From Russia with no love
Artem Mozgovoy

The title of Artem Mozgovoy’s first novel, Spring in Siberia, prompts the obvious question: what is it like? The 38-year-old writer and journalist responds evocatively. “It’s about something long awaited but also something almost revolutionary in its force, and yet something beautiful and tender.”

A catchy summary of the novel, published in April by Red Hen Press, might say the book is about growing up gay in Siberia. But Mozgovoy finds such a description reductive. “I would rather describe it as a family story that happens during the gradual painful collapse of Communist Russia and the emergence of the capitalist world,” he explains over coffee in Brussels, his new home. “It is set in a provincial town and seen through the eyes of a boy who eventually, by the end of the book, experiences his first love and comes out as gay.”
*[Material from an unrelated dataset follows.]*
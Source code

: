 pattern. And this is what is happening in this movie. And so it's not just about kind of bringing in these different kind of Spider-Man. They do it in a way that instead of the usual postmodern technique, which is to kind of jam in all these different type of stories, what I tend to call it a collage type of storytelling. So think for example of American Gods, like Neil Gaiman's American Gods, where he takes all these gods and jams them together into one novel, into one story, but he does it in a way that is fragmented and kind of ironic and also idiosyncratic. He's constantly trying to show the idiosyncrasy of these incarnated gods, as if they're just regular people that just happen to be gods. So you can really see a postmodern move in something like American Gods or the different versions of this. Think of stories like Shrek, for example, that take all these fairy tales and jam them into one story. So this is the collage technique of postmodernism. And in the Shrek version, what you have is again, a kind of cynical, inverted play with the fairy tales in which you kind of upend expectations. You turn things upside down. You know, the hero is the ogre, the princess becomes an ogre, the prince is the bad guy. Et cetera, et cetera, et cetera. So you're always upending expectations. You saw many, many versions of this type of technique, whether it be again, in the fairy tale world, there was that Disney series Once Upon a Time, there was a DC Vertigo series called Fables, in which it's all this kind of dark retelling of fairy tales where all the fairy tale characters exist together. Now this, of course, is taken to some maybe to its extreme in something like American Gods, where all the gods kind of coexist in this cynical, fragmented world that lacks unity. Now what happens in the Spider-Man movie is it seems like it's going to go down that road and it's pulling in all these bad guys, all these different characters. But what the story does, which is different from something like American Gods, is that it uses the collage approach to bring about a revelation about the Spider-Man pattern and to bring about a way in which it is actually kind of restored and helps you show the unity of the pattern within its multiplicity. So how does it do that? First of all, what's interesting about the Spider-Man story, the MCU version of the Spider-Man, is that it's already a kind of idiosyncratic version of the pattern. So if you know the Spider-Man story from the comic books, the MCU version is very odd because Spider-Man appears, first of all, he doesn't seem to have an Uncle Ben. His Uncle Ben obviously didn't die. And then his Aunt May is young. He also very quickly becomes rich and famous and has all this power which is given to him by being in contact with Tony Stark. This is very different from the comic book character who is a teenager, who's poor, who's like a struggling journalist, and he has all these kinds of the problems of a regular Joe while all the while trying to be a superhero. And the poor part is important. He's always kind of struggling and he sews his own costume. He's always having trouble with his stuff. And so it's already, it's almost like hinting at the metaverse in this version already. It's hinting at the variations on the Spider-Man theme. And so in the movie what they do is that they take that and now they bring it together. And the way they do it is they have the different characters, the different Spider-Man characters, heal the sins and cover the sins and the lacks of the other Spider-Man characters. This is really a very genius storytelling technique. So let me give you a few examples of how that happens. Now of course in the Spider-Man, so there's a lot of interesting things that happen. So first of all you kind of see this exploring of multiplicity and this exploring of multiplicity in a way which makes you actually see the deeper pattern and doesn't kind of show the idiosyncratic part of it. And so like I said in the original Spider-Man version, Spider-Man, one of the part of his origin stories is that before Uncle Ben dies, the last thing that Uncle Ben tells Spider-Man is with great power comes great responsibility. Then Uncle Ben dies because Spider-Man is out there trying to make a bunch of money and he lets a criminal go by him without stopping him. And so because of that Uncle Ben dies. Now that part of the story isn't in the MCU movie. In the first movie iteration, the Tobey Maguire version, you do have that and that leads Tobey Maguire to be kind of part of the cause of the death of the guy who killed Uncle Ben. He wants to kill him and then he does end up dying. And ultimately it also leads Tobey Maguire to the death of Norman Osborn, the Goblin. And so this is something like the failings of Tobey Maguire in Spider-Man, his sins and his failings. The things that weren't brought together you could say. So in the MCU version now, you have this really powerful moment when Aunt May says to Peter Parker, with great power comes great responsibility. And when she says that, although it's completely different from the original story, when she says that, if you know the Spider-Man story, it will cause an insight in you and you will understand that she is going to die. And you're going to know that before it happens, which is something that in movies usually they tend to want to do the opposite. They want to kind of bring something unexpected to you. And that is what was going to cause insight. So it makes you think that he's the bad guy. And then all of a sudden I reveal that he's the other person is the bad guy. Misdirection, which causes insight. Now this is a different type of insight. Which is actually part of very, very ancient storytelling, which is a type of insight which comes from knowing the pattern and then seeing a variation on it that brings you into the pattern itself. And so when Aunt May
Siberia has long been a byword for the worst sort of exile and incarceration. Settlements were created as concentration camps or places for industrial exploitation and mining partially supported by forced labour. Mozgovoy agrees the reputation is well warranted. “These are not beautiful places. Even the local nature is not enjoyable. My city was surrounded by a vast and unfriendly forest. Not a place for a pleasant hike.”

The weather and both the urban and natural environments make life arduous in the best of circumstances. “As the Soviet Union collapsed everything had to be re-thought, re-invented, and that process which in a way never ended, was never finalized, was very troubled and painful, full of violence and crime. The oligarchs we have today came out as winners and the people as losers.”
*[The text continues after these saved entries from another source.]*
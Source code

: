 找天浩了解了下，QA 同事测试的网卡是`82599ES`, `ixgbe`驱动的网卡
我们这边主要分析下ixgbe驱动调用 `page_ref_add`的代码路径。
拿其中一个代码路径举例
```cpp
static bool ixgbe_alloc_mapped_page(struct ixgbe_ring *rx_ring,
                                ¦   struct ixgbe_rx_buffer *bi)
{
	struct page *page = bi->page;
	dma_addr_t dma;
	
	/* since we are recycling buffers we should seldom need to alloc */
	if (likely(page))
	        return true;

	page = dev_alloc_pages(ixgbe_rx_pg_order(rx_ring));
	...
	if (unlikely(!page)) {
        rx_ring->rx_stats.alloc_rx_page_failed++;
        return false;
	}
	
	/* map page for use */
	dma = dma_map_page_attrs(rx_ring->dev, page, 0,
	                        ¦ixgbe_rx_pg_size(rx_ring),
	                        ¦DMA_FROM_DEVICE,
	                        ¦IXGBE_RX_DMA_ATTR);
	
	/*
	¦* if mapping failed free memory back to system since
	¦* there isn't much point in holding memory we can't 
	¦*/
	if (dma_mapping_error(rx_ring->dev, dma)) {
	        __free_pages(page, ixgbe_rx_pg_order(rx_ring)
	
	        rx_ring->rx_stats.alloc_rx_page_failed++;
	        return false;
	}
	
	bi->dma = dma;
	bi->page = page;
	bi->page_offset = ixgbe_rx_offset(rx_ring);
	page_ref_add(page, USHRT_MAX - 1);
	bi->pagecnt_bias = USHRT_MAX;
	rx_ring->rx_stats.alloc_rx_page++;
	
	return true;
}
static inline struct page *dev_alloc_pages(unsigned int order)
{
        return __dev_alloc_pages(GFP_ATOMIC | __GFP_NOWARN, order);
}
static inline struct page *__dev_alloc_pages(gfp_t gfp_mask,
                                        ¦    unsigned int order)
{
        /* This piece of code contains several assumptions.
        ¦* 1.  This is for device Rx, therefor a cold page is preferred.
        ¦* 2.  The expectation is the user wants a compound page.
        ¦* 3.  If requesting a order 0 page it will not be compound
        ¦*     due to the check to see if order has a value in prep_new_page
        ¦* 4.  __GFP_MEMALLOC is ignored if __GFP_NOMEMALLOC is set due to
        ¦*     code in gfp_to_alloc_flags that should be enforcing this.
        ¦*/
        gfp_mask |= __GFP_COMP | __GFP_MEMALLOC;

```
Mozgovoy went to school in what was known as a “humanitarian gymnasium” and the Soviet system made him choose his future profession at the age of 15. Since he was working part-time as a cub reporter at the local state-owned newspaper, he chose journalism. Throughout his time at the local university, he continued working for the newspaper and eventually became editor-in-chief for a local, non-state-owned glossy magazine. But during this whole time, he was driven by one goal: escape.
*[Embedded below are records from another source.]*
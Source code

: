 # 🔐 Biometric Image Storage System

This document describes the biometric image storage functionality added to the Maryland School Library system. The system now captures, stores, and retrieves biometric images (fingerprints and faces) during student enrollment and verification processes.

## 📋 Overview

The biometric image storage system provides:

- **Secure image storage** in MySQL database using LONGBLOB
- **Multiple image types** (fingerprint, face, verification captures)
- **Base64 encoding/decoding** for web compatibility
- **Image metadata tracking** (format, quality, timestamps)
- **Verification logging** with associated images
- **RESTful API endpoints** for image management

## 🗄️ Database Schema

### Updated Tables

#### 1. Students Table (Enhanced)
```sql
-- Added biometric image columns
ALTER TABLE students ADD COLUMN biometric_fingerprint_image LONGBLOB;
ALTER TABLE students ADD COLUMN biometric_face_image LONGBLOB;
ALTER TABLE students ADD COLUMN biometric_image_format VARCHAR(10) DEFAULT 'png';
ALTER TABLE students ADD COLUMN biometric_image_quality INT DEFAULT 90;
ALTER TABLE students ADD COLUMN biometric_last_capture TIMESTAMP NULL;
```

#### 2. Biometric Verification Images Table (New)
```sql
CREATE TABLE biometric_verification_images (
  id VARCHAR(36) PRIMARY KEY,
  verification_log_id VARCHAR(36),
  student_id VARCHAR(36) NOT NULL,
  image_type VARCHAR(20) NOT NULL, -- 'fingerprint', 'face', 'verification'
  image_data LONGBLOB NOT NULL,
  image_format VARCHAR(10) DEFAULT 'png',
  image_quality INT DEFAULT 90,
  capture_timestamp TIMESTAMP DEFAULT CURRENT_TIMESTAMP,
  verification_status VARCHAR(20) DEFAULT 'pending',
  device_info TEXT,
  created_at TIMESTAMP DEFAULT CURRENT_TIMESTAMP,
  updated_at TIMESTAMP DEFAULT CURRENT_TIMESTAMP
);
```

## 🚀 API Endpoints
“I tried to leave. I dreamt of escaping. I planned. I plotted my escape ever since I can remember.” His mother prepared him for it since he was a teenager, telling him he’d have to leave as soon as he could. But it wasn’t that easy. “I tried and applied for visas again and again and again to different countries. Sometimes I saved money but again and again, I failed at establishing myself in another country and I didn’t want to become an illegal immigrant.”

A 14-year escape

It took him 14 years to root himself in the West, from his initial escape from Russia to the United States in 2004. “I tried to establish myself in the US, in Israel and in Ecuador.” In 2011, when the persecution of homosexuals was legalised in Russia, Mozgovoy made a deal with the magazine, keeping his job but as a freelance editor contributing from abroad. At the same time, he was accepted at Luxembourg University. This led to a European residence permit and eventually citizenship in 2018.

“When I held my Luxembourg ID for the first time, I felt an immense relief, the sense of utter liberation; a mountain was off my shoulders, as we say in Russian,” he says.

He still struggled in Luxembourg. Though grateful for his chance to become a European citizen, Mozgovoy found it hard to penetrate this “close-knit community” dominated by banks, institutions, and personal connections.

But then he found love. He met his husband, a Romanian who worked for the European Commission. For Mozgovoy’s sake, his partner requested a transfer to Brussels. “I have happily joined the ranks of what are known as the trailing spouses,” he says.

EU citizenship didn’t solve his professional problems. He found his Russian university qualifications and professional experience didn’t count for much in his new home. He says he sent out hundreds of job applications which led to a handful of unsuccessful interviews. Despite his journalism experience, he had to work as “a busboy, a waiter, a movie extra, a yoga instructor and, yes, a magician's assistant – for a happy brief period – never under any contract, always paid under the table.” The publishing agreement for his novel is the first contract he ever signed.

Since Russia’s invasion of Ukraine, Mozgovoy has volunteered with the Red Cross and helped Ukrainian families almost daily. The experience led to a new book project. “From the start, they had this need to share their stories, and three of them asked me to write them down. So I am doing just that. I’m following the lives of the refugees, their daily troubles, their attempts to settle down here.”

For Europeans who often wonder why Russians living abroad rarely protest against the Kremlin regime, Mozgovoy has an answer. Their status in Europe remains precarious. If a residence permit expires and they are forced to return to Russia, they might well face punishment for anti-war sentiments expressed abroad or online. One of his friends was recently handed an eight-year sentence for sharing anti-war content on social media.

So Mozgovoy is grateful just to find a new home. “I am blessed to be able to live in Brussels,” he says. “It’s something that I treasure and something that makes me a happy person. I don’t ever take it for granted. Once I had become an EU citizen, I felt completely free to live my life according to my own principles.”